Task directions> What you hand back must match the records word for word, with no pictures.

Data>
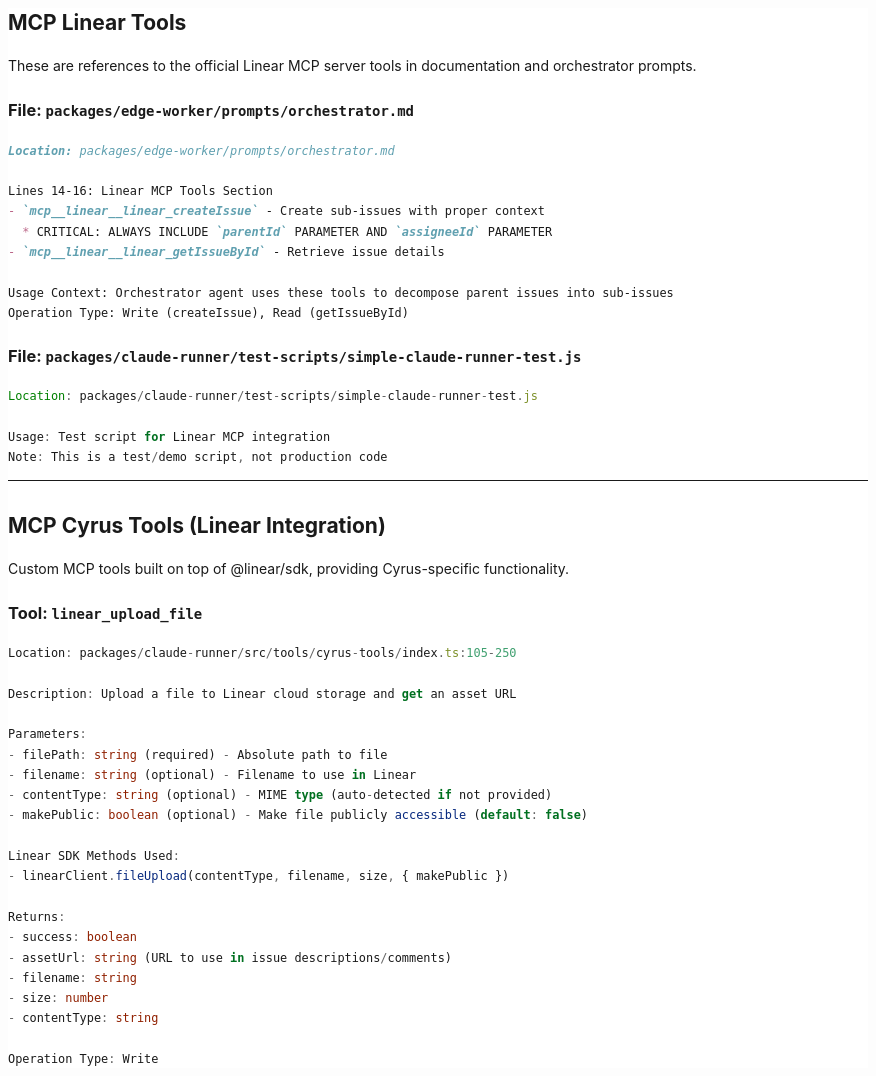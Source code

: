 
## MCP Linear Tools

These are references to the official Linear MCP server tools in documentation and orchestrator prompts.

### File: `packages/edge-worker/prompts/orchestrator.md`

```markdown
Location: packages/edge-worker/prompts/orchestrator.md

Lines 14-16: Linear MCP Tools Section
- `mcp__linear__linear_createIssue` - Create sub-issues with proper context
  * CRITICAL: ALWAYS INCLUDE `parentId` PARAMETER AND `assigneeId` PARAMETER
- `mcp__linear__linear_getIssueById` - Retrieve issue details

Usage Context: Orchestrator agent uses these tools to decompose parent issues into sub-issues
Operation Type: Write (createIssue), Read (getIssueById)
```

### File: `packages/claude-runner/test-scripts/simple-claude-runner-test.js`

```javascript
Location: packages/claude-runner/test-scripts/simple-claude-runner-test.js

Usage: Test script for Linear MCP integration
Note: This is a test/demo script, not production code
```

---

## MCP Cyrus Tools (Linear Integration)

Custom MCP tools built on top of @linear/sdk, providing Cyrus-specific functionality.

### Tool: `linear_upload_file`

```typescript
Location: packages/claude-runner/src/tools/cyrus-tools/index.ts:105-250

Description: Upload a file to Linear cloud storage and get an asset URL

Parameters:
- filePath: string (required) - Absolute path to file
- filename: string (optional) - Filename to use in Linear
- contentType: string (optional) - MIME type (auto-detected if not provided)
- makePublic: boolean (optional) - Make file publicly accessible (default: false)

Linear SDK Methods Used:
- linearClient.fileUpload(contentType, filename, size, { makePublic })

Returns:
- success: boolean
- assetUrl: string (URL to use in issue descriptions/comments)
- filename: string
- size: number
- contentType: string

Operation Type: Write
```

Response area>
Source code

: 
## MCP Linear Tools

These are references to the official Linear MCP server tools in documentation and orchestrator prompts.

### File: `packages/edge-worker/prompts/orchestrator.md`

```markdown
Location: packages/edge-worker/prompts/orchestrator.md

Lines 14-16: Linear MCP Tools Section
- `mcp__linear__linear_createIssue` - Create sub-issues with proper context
  * CRITICAL: ALWAYS INCLUDE `parentId` PARAMETER AND `assigneeId` PARAMETER
- `mcp__linear__linear_getIssueById` - Retrieve issue details

Usage Context: Orchestrator agent uses these tools to decompose parent issues into sub-issues
Operation Type: Write (createIssue), Read (getIssueById)
```

### File: `packages/claude-runner/test-scripts/simple-claude-runner-test.js`

```javascript
Location: packages/claude-runner/test-scripts/simple-claude-runner-test.js

Usage: Test script for Linear MCP integration
Note: This is a test/demo script, not production code
```

---

## MCP Cyrus Tools (Linear Integration)

Custom MCP tools built on top of @linear/sdk, providing Cyrus-specific functionality.

### Tool: `linear_upload_file`

```typescript
Location: packages/claude-runner/src/tools/cyrus-tools/index.ts:105-250

Description: Upload a file to Linear cloud storage and get an asset URL

Parameters:
- filePath: string (required) - Absolute path to file
- filename: string (optional) - Filename to use in Linear
- contentType: string (optional) - MIME type (auto-detected if not provided)
- makePublic: boolean (optional) - Make file publicly accessible (default: false)

Linear SDK Methods Used:
- linearClient.fileUpload(contentType, filename, size, { makePublic })

Returns:
- success: boolean
- assetUrl: string (URL to use in issue descriptions/comments)
- filename: string
- size: number
- contentType: string

Operation Type: Write
```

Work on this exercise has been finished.